Treatment of Cholera
Treatment of cholera is centred on rapid rehydration. Timely and effective cholera management saves lives, even in severe cases, and is especially important in resource-poor settings or during outbreaks.
1. Oral Rehydration Therapy (ORT)
The cornerstone of cholera treatment is oral rehydration salts (ORS), which replace lost fluids and electrolytes. ORS packets are dissolved in clean water and taken frequently in small sips.
- ORS is lifesaving and effective in 80–90% of cases
- Must be started at the first sign of diarrhoea
- Available in most clinics and health posts
Homemade solutions with salt, sugar, and water may be used when ORS isn’t available.
2. Intravenous (IV) Fluids
For patients who are severely dehydrated or unable to drink, IV fluids are essential. Ringer’s lactate solution is preferred due to its electrolyte content.

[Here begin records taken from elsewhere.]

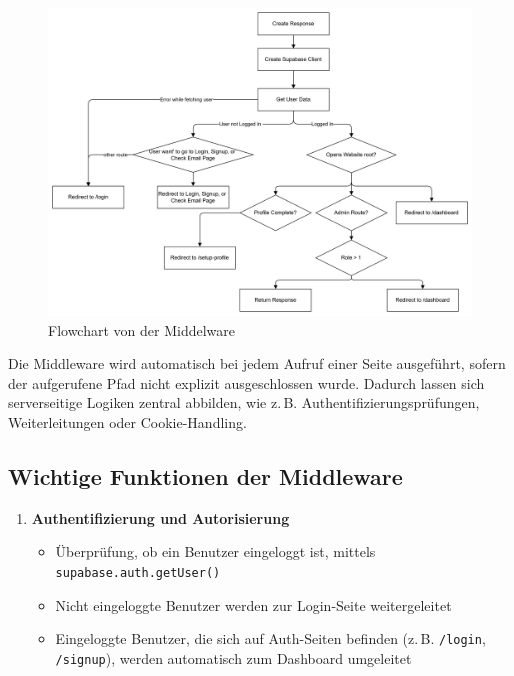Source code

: \begin{inhalt}
\vspace{2cm}

\begin{figure}[!htb]
\centering
\includegraphics[width=1\textwidth]{files/Thomas/pics/Website/middelware/middelware.png}
\caption[Bildbezeichnung für Abbildungsverzeichnis]{Flowchart von der Middelware}
\label{fig:middleware}
\end{figure}

\newpage

Die Middleware wird automatisch bei jedem Aufruf einer Seite ausgeführt, sofern der aufgerufene Pfad nicht explizit ausgeschlossen wurde.  
Dadurch lassen sich serverseitige Logiken zentral abbilden, wie z.\,B. Authentifizierungsprüfungen, Weiterleitungen oder Cookie-Handling.

\subsection*{Wichtige Funktionen der Middleware}

\begin{enumerate}[label=\textbf{\arabic*.}]
  \item \textbf{Authentifizierung und Autorisierung}
  \begin{itemize}
    \item Überprüfung, ob ein Benutzer eingeloggt ist, mittels \texttt{supabase.auth.getUser()}
    \item Nicht eingeloggte Benutzer werden zur Login-Seite weitergeleitet
    \item Eingeloggte Benutzer, die sich auf Auth-Seiten befinden (z.\,B. \texttt{/login}, \texttt{/signup}), werden automatisch zum Dashboard umgeleitet
  \end{itemize}


\end{enumerate}
\end{inhalt}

- Fluids are given rapidly over several hours
- Continuous monitoring of vitals and urine output is essential
3. Antibiotics | Treatment of Cholera
Antibiotics are not always necessary but may shorten illness and reduce bacterial shedding. Common choices include:
- Doxycycline
- Azithromycin
- Ciprofloxacin
They are most often used in severe cases, during outbreaks, or in vulnerable individuals.
4. Zinc Supplementation
In children, zinc reduces the duration and severity of diarrhoea. It is often given alongside ORS.
5. Nutrition and Ongoing Care
Patients should resume eating as soon as possible to aid recovery. Continued breastfeeding is encouraged for infants.
6. Hospitalisation Criteria | Treatment of Cholera
Admission is required if the patient:
- Shows signs of shock
- Cannot drink fluids
- Has ongoing vomiting
- Fails to improve with ORS
Proper treatment of cholera, particularly aggressive rehydration, can bring full recovery within days and prevent fatalities — even in high-risk cases.